Below are the records; copy out every line that holds the word "label".

----------------------------------------

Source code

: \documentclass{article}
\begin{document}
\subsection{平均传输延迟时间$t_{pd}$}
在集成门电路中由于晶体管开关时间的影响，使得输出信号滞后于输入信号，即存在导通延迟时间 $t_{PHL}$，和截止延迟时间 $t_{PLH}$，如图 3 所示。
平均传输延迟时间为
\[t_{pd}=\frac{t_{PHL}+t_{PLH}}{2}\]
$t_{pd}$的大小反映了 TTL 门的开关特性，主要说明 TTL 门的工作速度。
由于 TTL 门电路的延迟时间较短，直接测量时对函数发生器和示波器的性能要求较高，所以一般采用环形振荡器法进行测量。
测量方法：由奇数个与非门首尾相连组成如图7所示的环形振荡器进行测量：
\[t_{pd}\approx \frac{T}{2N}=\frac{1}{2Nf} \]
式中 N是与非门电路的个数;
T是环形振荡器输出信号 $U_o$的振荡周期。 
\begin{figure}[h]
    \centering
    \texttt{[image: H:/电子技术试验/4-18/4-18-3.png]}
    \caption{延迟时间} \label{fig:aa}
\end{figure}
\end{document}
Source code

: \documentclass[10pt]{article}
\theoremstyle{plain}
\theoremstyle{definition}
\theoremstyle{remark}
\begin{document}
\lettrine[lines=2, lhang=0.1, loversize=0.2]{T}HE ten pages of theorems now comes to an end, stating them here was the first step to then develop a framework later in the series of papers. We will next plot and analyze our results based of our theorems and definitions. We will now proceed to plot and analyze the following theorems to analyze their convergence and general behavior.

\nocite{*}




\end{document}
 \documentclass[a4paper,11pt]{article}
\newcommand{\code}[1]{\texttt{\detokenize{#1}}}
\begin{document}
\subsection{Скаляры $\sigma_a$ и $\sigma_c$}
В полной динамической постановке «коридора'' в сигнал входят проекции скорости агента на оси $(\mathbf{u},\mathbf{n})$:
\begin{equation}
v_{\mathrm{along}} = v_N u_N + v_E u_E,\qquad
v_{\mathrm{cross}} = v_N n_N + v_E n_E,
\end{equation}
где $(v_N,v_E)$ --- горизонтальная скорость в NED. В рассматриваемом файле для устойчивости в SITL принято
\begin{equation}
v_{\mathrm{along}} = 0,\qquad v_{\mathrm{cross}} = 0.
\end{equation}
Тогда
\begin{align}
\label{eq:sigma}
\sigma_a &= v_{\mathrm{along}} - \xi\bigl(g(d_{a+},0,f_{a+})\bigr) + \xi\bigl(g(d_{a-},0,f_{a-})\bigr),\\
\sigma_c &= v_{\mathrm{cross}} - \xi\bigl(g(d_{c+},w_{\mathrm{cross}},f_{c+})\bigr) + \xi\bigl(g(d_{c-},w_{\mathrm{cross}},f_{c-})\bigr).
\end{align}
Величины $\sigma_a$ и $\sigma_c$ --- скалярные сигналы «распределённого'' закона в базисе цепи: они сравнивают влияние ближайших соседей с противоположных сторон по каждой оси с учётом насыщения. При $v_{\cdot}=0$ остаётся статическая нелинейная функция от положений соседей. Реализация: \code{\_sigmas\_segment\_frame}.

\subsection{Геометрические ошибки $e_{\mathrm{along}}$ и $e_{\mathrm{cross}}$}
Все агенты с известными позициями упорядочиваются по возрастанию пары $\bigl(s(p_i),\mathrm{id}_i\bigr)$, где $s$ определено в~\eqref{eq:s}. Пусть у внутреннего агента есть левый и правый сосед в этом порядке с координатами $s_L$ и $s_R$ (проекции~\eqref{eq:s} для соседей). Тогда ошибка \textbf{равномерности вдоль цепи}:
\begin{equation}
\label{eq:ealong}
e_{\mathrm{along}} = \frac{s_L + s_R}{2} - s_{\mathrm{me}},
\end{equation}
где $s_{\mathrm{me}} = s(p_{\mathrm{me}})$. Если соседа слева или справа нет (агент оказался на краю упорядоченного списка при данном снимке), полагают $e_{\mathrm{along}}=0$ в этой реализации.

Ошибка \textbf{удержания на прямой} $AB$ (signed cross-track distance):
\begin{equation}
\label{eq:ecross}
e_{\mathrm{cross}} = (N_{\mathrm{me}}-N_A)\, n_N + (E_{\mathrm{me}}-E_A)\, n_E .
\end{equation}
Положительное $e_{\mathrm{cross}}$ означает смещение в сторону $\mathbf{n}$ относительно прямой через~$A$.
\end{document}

----------------------------------------

_Exercise output_.
    \caption{延迟时间} \label{fig:aa}
\label{eq:sigma}
\label{eq:ealong}
\label{eq:ecross}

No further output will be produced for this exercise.